Problem description:
Pictures do not belong in the copy. Return all of the entries exactly.
----- Information provided
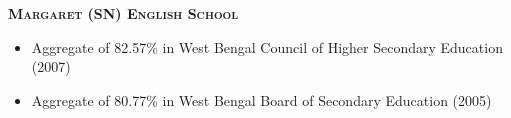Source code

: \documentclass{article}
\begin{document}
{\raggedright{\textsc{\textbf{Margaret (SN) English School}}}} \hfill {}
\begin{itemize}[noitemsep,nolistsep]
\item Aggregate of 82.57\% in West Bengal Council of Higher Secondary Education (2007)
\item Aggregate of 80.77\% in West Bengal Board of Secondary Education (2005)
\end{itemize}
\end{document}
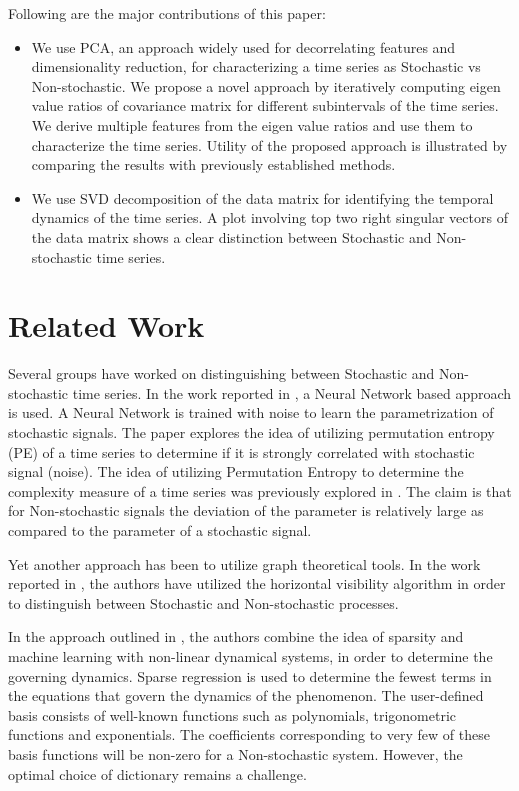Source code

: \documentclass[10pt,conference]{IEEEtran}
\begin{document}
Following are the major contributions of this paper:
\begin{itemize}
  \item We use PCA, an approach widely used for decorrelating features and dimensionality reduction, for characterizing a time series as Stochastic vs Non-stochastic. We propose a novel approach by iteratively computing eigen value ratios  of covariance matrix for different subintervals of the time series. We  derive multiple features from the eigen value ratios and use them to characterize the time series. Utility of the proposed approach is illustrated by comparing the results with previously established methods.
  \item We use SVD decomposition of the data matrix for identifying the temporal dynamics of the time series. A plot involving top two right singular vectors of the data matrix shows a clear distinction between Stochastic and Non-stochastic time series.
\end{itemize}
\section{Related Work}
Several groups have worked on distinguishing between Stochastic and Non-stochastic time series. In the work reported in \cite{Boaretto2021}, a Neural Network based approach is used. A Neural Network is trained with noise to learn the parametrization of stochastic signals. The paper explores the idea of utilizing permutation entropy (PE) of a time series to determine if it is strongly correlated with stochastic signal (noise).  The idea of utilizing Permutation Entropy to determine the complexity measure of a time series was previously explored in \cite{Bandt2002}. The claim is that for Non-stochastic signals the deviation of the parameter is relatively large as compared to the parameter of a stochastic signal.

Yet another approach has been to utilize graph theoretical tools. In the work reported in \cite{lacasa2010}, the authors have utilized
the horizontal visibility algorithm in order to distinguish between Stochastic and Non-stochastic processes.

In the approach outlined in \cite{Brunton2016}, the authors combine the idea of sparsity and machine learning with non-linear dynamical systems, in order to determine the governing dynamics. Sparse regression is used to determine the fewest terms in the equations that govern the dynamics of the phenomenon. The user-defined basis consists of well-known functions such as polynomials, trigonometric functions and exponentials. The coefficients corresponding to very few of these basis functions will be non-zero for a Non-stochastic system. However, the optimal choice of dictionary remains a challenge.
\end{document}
----------
Written answer:
Source code

: \documentclass{article}
\begin{document}
{\raggedright{\textsc{\textbf{Margaret (SN) English School}}}} \hfill {}
\begin{itemize}[noitemsep,nolistsep]
\item Aggregate of 82.57\% in West Bengal Council of Higher Secondary Education (2007)
\item Aggregate of 80.77\% in West Bengal Board of Secondary Education (2005)
\end{itemize}
\end{document}
Source code

: \documentclass[10pt,conference]{IEEEtran}
\begin{document}
Following are the major contributions of this paper:
\begin{itemize}
  \item We use PCA, an approach widely used for decorrelating features and dimensionality reduction, for characterizing a time series as Stochastic vs Non-stochastic. We propose a novel approach by iteratively computing eigen value ratios  of covariance matrix for different subintervals of the time series. We  derive multiple features from the eigen value ratios and use them to characterize the time series. Utility of the proposed approach is illustrated by comparing the results with previously established methods.
  \item We use SVD decomposition of the data matrix for identifying the temporal dynamics of the time series. A plot involving top two right singular vectors of the data matrix shows a clear distinction between Stochastic and Non-stochastic time series.
\end{itemize}
\section{Related Work}
Several groups have worked on distinguishing between Stochastic and Non-stochastic time series. In the work reported in \cite{Boaretto2021}, a Neural Network based approach is used. A Neural Network is trained with noise to learn the parametrization of stochastic signals. The paper explores the idea of utilizing permutation entropy (PE) of a time series to determine if it is strongly correlated with stochastic signal (noise).  The idea of utilizing Permutation Entropy to determine the complexity measure of a time series was previously explored in \cite{Bandt2002}. The claim is that for Non-stochastic signals the deviation of the parameter is relatively large as compared to the parameter of a stochastic signal.

Yet another approach has been to utilize graph theoretical tools. In the work reported in \cite{lacasa2010}, the authors have utilized
the horizontal visibility algorithm in order to distinguish between Stochastic and Non-stochastic processes.

In the approach outlined in \cite{Brunton2016}, the authors combine the idea of sparsity and machine learning with non-linear dynamical systems, in order to determine the governing dynamics. Sparse regression is used to determine the fewest terms in the equations that govern the dynamics of the phenomenon. The user-defined basis consists of well-known functions such as polynomials, trigonometric functions and exponentials. The coefficients corresponding to very few of these basis functions will be non-zero for a Non-stochastic system. However, the optimal choice of dictionary remains a challenge.
\end{document}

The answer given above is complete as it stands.